Action item: Your answer should be only the lines below from the one with "jordan beckham Tutorial" to the one with "L𝚎aked Videos jordan", repeated exactly, ends included.

Extracted data Start Marker

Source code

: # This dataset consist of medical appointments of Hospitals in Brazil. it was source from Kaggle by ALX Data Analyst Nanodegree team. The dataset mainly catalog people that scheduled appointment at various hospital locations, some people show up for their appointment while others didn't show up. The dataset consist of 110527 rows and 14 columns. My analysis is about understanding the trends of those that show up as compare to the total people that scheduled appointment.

Extracted data End Marker
Extracted data Start Marker

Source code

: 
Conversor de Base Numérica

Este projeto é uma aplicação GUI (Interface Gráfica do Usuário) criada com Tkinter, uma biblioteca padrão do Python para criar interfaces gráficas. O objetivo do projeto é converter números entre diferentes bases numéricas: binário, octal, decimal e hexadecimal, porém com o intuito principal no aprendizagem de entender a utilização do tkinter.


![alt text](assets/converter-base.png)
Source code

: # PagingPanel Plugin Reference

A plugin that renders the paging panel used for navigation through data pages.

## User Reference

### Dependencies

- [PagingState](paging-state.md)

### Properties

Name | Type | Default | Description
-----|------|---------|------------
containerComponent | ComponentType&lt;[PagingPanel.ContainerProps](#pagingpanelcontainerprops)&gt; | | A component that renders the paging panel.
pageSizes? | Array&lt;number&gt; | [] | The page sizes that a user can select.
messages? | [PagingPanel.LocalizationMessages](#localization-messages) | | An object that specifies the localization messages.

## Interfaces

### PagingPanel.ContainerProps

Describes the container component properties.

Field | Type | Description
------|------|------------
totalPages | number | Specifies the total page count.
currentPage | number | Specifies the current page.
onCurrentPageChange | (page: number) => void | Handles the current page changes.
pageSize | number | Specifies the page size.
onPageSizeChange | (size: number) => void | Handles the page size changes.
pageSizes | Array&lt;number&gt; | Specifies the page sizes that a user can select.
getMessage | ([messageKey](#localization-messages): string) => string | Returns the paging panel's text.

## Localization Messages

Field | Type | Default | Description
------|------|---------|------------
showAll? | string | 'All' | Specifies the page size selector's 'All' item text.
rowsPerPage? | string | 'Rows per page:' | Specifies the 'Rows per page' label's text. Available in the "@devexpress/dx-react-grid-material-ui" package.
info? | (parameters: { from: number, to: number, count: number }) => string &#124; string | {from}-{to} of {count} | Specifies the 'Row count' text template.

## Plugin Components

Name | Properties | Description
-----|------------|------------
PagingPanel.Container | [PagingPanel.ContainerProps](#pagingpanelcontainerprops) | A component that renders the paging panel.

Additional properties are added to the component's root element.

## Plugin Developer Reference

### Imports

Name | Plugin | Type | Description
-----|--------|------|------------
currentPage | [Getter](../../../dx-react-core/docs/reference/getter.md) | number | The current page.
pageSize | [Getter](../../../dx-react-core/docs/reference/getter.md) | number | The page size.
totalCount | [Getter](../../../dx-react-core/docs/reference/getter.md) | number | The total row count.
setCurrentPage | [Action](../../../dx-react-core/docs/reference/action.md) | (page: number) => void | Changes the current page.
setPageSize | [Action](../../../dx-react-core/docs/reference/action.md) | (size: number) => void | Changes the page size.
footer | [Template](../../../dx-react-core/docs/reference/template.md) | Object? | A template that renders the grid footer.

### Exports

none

Extracted data End Marker
Extracted data Start Marker

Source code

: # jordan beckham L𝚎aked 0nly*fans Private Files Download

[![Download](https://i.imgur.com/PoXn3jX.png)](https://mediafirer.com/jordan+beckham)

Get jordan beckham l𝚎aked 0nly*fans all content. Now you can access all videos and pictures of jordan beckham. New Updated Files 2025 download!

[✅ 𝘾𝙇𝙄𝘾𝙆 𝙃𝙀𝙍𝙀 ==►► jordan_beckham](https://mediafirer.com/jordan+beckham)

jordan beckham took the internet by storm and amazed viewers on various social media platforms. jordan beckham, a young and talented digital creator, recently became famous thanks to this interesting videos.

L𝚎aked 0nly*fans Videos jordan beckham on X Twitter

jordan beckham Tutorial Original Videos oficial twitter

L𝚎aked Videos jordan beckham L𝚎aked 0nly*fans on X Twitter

Extracted data End Marker

Output below:
jordan beckham Tutorial Original Videos oficial twitter

L𝚎aked Videos jordan beckham L𝚎aked 0nly*fans on X Twitter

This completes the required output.